Zuerst die schlechte Nachricht

Das juristische Halbwissen in den Haftanstalten ist enorm. Und für einen Verteidiger, der nur lockeren Kontakt zu seinen inhaftierten Mandanten hält, manchmal gefährlich. Nämlich z.B. dann, wenn der Häftling von einem anderen – erfahrenen! – Häftling verwundert gefragt wird, warum er denn noch immer nicht draußen sei, und das dann regelmäßig mit der Unfähigkeit des Verteidigers begründet wird.

Der Mandant wurde vor knapp 7 Monaten verhaftet. Und er sitzt seitdem in der Untersuchungshaftanstalt Moabit. Die Hauptverhandlung hat noch immer nicht begonnen.

Ein kluger Mitgefangener hat den Mandanten auf die 6-Monats-Frist des § 121 StPO hingewiesen. Die sei bereits abgelaufen, das Kammergericht habe die Haftfortdauer nicht angeordnet, also müsse der Haftbefehl aufgehoben werden. Wenn der Verteidiger das nicht wisse und er nichts unternimmt, tauge er nichts. Der Mitgefangene hatte auch gleich die Visitenkarte des besten Verteidigers weit und breit parat …

Ich mußte den Mandanten enttäuschen. Das mit der Haftentlassung wegen Fristversäumnis wird nichts.
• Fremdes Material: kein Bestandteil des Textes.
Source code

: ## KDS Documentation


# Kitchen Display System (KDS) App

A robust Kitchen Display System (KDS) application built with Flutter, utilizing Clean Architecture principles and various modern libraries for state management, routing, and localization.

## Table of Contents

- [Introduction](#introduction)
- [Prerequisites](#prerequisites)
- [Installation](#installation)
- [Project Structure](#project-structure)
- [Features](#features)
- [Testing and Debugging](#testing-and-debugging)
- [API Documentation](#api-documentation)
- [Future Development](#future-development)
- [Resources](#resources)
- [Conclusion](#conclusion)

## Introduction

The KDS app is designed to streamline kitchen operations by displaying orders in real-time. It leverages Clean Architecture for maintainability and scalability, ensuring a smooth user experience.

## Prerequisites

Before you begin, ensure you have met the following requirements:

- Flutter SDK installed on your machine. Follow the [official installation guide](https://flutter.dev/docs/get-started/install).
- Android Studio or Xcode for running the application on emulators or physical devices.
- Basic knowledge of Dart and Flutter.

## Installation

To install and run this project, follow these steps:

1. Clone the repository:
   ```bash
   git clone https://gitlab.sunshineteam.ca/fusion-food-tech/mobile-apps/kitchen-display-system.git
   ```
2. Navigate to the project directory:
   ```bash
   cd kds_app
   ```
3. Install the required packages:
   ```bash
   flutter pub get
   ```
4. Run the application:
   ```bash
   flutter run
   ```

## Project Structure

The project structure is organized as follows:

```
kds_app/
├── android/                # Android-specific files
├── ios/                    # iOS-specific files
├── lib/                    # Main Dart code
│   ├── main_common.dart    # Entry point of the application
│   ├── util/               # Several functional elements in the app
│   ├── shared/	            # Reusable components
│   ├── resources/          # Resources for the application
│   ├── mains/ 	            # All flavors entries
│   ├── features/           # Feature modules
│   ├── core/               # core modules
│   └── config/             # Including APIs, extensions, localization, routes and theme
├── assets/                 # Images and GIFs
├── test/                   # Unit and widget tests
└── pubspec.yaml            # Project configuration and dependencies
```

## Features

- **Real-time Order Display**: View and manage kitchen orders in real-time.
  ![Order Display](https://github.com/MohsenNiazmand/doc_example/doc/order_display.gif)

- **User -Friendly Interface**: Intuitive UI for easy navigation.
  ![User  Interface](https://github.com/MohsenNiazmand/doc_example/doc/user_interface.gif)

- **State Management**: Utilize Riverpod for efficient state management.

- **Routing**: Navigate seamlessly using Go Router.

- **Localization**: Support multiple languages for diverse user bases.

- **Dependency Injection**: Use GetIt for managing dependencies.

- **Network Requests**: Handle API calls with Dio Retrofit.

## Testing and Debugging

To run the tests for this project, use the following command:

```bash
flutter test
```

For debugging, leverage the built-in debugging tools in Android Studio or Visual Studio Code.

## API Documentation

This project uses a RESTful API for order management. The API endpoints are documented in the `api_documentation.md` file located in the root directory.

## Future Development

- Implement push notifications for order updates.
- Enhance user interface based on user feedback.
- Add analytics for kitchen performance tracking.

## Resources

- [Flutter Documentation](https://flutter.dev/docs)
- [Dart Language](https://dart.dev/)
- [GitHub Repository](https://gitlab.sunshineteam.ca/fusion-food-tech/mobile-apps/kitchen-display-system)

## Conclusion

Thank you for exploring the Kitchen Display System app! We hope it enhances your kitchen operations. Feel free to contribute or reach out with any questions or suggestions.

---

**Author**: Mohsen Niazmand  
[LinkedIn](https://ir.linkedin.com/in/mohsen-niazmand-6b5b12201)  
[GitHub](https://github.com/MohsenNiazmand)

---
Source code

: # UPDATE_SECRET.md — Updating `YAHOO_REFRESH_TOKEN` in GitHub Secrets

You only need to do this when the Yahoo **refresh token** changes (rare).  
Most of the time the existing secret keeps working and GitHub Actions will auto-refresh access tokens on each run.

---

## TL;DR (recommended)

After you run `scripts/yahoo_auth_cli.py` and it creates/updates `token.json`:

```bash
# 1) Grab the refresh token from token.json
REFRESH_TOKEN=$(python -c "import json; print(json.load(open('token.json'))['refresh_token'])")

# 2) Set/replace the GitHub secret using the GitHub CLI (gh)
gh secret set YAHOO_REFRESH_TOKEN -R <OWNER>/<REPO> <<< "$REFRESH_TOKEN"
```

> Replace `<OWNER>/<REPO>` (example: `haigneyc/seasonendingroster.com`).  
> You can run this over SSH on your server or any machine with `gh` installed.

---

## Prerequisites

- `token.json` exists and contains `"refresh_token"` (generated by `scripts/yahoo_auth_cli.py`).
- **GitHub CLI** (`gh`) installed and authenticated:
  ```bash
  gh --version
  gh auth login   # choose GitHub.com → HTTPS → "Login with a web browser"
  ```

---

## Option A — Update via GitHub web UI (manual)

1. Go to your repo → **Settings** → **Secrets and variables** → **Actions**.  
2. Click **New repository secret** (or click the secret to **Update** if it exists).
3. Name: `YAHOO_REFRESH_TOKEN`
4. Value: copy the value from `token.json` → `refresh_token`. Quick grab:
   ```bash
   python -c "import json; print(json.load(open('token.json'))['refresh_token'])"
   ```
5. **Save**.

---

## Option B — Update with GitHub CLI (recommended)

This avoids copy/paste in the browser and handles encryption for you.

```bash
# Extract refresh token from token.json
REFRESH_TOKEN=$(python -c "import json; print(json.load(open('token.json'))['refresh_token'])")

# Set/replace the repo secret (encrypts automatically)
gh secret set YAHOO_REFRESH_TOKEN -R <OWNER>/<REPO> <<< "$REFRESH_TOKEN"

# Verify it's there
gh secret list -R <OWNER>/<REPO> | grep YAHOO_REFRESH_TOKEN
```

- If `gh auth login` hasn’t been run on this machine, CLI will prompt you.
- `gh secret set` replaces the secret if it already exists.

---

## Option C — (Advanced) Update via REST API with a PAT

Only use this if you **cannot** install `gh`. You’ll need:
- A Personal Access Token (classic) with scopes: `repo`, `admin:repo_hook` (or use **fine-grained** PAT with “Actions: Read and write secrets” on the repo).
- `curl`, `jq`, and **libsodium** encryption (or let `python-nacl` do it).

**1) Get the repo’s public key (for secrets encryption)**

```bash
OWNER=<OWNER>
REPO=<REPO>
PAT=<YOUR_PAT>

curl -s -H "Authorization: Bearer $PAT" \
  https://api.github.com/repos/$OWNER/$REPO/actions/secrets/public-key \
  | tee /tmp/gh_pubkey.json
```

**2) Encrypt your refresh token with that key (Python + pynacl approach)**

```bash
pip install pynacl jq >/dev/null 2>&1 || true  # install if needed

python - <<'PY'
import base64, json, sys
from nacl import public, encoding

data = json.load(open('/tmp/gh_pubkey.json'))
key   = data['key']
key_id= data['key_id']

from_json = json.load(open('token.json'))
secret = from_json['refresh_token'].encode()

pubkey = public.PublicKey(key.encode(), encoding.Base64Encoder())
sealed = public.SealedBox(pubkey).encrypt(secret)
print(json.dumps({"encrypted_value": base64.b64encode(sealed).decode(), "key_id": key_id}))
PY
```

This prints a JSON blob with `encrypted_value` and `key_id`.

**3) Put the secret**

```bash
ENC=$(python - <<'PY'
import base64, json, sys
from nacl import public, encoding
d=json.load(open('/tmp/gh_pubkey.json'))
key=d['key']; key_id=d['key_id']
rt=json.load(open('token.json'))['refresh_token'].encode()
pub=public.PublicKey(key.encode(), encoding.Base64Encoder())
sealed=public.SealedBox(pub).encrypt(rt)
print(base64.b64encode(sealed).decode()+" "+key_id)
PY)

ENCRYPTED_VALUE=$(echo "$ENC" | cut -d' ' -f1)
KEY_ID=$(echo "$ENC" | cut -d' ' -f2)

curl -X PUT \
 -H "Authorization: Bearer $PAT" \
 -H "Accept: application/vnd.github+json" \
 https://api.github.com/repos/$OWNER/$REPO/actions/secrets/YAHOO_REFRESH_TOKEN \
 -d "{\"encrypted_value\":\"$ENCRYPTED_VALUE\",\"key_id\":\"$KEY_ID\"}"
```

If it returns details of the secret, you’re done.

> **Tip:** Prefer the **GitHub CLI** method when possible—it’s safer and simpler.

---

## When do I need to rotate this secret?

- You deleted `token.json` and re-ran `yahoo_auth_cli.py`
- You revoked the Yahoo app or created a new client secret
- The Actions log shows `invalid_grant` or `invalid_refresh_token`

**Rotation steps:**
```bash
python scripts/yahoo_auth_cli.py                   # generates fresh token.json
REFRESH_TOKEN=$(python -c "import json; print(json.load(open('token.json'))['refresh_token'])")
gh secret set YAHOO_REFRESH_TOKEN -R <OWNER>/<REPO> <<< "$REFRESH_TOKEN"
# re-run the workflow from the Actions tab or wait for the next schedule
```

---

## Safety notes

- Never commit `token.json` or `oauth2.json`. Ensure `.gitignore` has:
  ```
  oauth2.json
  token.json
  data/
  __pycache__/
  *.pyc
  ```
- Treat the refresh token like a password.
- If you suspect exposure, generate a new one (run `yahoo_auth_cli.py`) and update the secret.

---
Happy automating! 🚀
Auch nicht, wenn der beste aller Verteidiger einen entsprechenden Antrag stellt.

Denn der Mandant hat während der 7 Monate eine Ersatzfreiheitsstrafe abgesessen, weil er eine alte Geldstrafe nicht bezahlt hatte. Dazu wurde die Untersuchungshaft für 90 Tage unterbrochen. Und um diese 3 Monate verlängert sich die 6-Monats-Frist.

Der Mandant gibt sich zerknirscht mit seinem Verteidiger zufrieden, der ihm heute aber persönlich die Nachricht überbringen konnte, daß es in zwei Wochen losgeht mit der Hauptverhandlung. Und daß er mit einer Strafaussetzung zur Bewährung rechnen darf – wegen der langen, ihn beeindruckenden Haftdauer. Der Deal zwischen Gericht, Staatsanwaltschaft und dem zweitbesten Verteidiger steht.
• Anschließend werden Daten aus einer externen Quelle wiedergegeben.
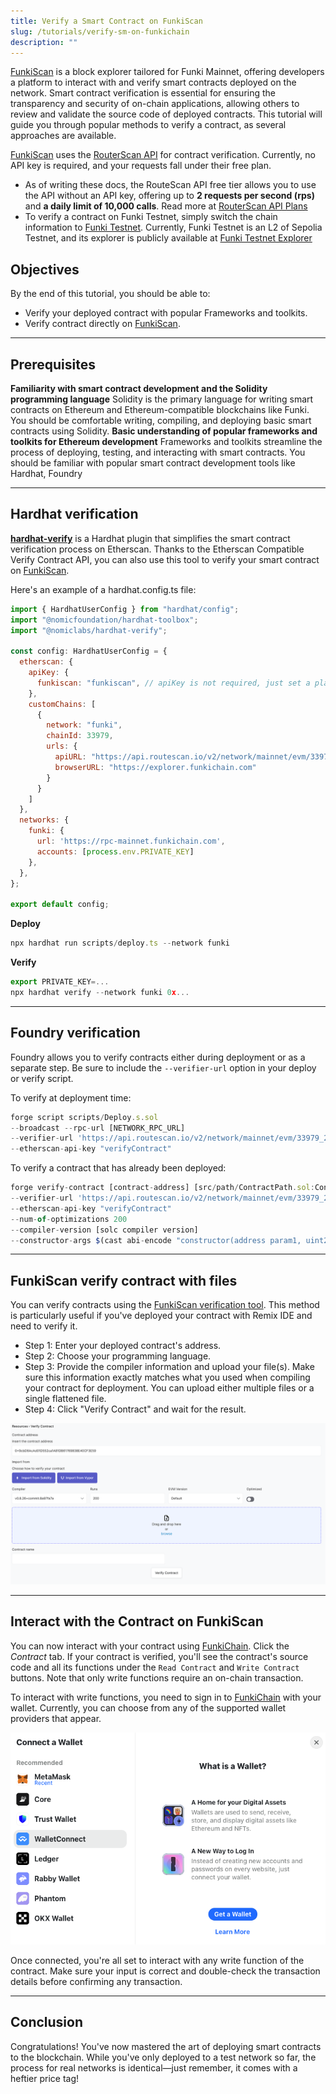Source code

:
 ```yaml
---
title: Verify a Smart Contract on FunkiScan
slug: /tutorials/verify-sm-on-funkichain
description: ""
---
```


[FunkiScan](https://explorer.funkichain.com/) is a block explorer tailored for Funki Mainnet, offering developers a platform to interact with and verify smart contracts deployed on the network. Smart contract verification is essential for ensuring the transparency and security of on-chain applications, allowing others to review and validate the source code of deployed contracts. This tutorial will guide you through popular methods to verify a contract, as several approaches are available.

[FunkiScan](https://explorer.funkichain.com/) uses the [RouterScan API](https://routescan.io/documentation/api-swagger) for contract verification. Currently, no API key is required, and your requests fall under their free plan.

- As of writing these docs, the RouteScan API free tier allows you to use the API without an API key, offering up to **2 requests per second (rps)** and **a daily limit of 10,000 calls**. Read more at [RouterScan API Plans](https://routescan.io/documentation#api-plans)
- To verify a contract on Funki Testnet, simply switch the chain information to [Funki Testnet](https://docs.funkichain.com/docs/network-information). Currently, Funki Testnet is an L2 of Sepolia Testnet, and its explorer is publicly available at [Funki Testnet Explorer](http://testnet-explorer.funkichain.com/)

## Objectives

By the end of this tutorial, you should be able to:
- Verify your deployed contract with popular Frameworks and toolkits.
- Verify contract directly on [FunkiScan](https://explorer.funkichain.com/).

---

## Prerequisites

**Familiarity with smart contract development and the Solidity programming language**
Solidity is the primary language for writing smart contracts on Ethereum and Ethereum-compatible blockchains like Funki. You should be comfortable writing, compiling, and deploying basic smart contracts using Solidity.
**Basic understanding of popular frameworks and toolkits for Ethereum development**
Frameworks and toolkits streamline the process of deploying, testing, and interacting with smart contracts. You should be familiar with popular smart contract development tools like Hardhat, Foundry

---

## Hardhat verification
[**hardhat-verify**](https://hardhat.org/hardhat-runner/plugins/nomicfoundation-hardhat-verify) is a Hardhat plugin that simplifies the smart contract verification process on Etherscan. Thanks to the Etherscan Compatible Verify Contract API, you can also use this tool to verify your smart contract on [FunkiScan](https://explorer.funkichain.com/).

Here's an example of a hardhat.config.ts file:
```jsx
import { HardhatUserConfig } from "hardhat/config";
import "@nomicfoundation/hardhat-toolbox";
import "@nomiclabs/hardhat-verify";

const config: HardhatUserConfig = {
  etherscan: {
    apiKey: {
      funkiscan: "funkiscan", // apiKey is not required, just set a placeholder
    },
    customChains: [
      {
        network: "funki",
        chainId: 33979,
        urls: {
          apiURL: "https://api.routescan.io/v2/network/mainnet/evm/33979_2/etherscan/api",
          browserURL: "https://explorer.funkichain.com"
        }
      }
    ]
  },
  networks: {
    funki: {
      url: 'https://rpc-mainnet.funkichain.com',
      accounts: [process.env.PRIVATE_KEY]
    },
  },
};

export default config;
```
**Deploy**
```jsx
npx hardhat run scripts/deploy.ts --network funki
```
**Verify**
```jsx
export PRIVATE_KEY=...
npx hardhat verify --network funki 0x...
```

---

## Foundry verification
Foundry allows you to verify contracts either during deployment or as a separate step. Be sure to include the `--verifier-url` option in your deploy or verify script.

To verify at deployment time:

```jsx
forge script scripts/Deploy.s.sol
--broadcast --rpc-url [NETWORK_RPC_URL]
--verifier-url 'https://api.routescan.io/v2/network/mainnet/evm/33979_2/etherscan/api'
--etherscan-api-key "verifyContract"
```

To verify a contract that has already been deployed:
```jsx
forge verify-contract [contract-address] [src/path/ContractPath.sol:ContractName]
--verifier-url 'https://api.routescan.io/v2/network/mainnet/evm/33979_2/etherscan/api'
--etherscan-api-key "verifyContract"
--num-of-optimizations 200
--compiler-version [solc compiler version]
--constructor-args $(cast abi-encode "constructor(address param1, uint256 param2,...)" param1 param2 ...)

```

---

## **FunkiScan verify contract with files**

You can verify contracts using the [FunkiScan verification tool](https://explorer.funkichain.com/verifycontract). This method is particularly useful if you've deployed your contract with Remix IDE and need to verify it.

- Step 1: Enter your deployed contract's address.
- Step 2: Choose your programming language.
- Step 3: Provide the compiler information and upload your file(s). Make sure this information exactly matches what you used when compiling your contract for deployment. You can upload either multiple files or a single flattened file.
- Step 4: Click "Verify Contract" and wait for the result.

![image.png](/img/verify-contract-with-file.png)

---

## Interact with the Contract on FunkiScan[](#interact-with-the-contract)
You can now interact with your contract using [FunkiChain](https://docs.funkichain.com/docs/network-information). Click the *Contract* tab. If your contract is verified, you'll see the contract's source code and all its functions under the `Read Contract` and `Write Contract` buttons. Note that only write functions require an on-chain transaction.

To interact with write functions, you need to sign in to [FunkiChain](https://docs.funkichain.com/docs/network-information) with your wallet. Currently, you can choose from any of the supported wallet providers that appear.

![image.png](/img/connect-wallet.png)

Once connected, you're all set to interact with any write function of the contract. Make sure your input is correct and double-check the transaction details before confirming any transaction.

---

## Conclusion

Congratulations! You've now mastered the art of deploying smart contracts to the blockchain. While you've only deployed to a test network so far, the process for real networks is identical—just remember, it comes with a heftier price tag!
Dieser Beitrag wurde unter Knast, Mandanten veröffentlicht.

6 Antworten auf Zuerst die schlechte Nachricht

  1. 1
    Pascal Rosenberg says:

    Na, immerhin sind sie der zweitbeste. Das ist doch schon mal super.

  2. 2
    Axel John says:

    Der Deal zwischen Gericht, Staatsanwaltschaft und dem zweitbesten Verteidiger steht.

    Gibt es eigentlich noch Verfahren die regulär ablaufen, also ohne Hinterzimmergeschacher?

  3. 3

    Deals sind die Pest des Strafprozesses. Insoweit gebe ich Ihnen Recht. Aber sie sind auch die Realität.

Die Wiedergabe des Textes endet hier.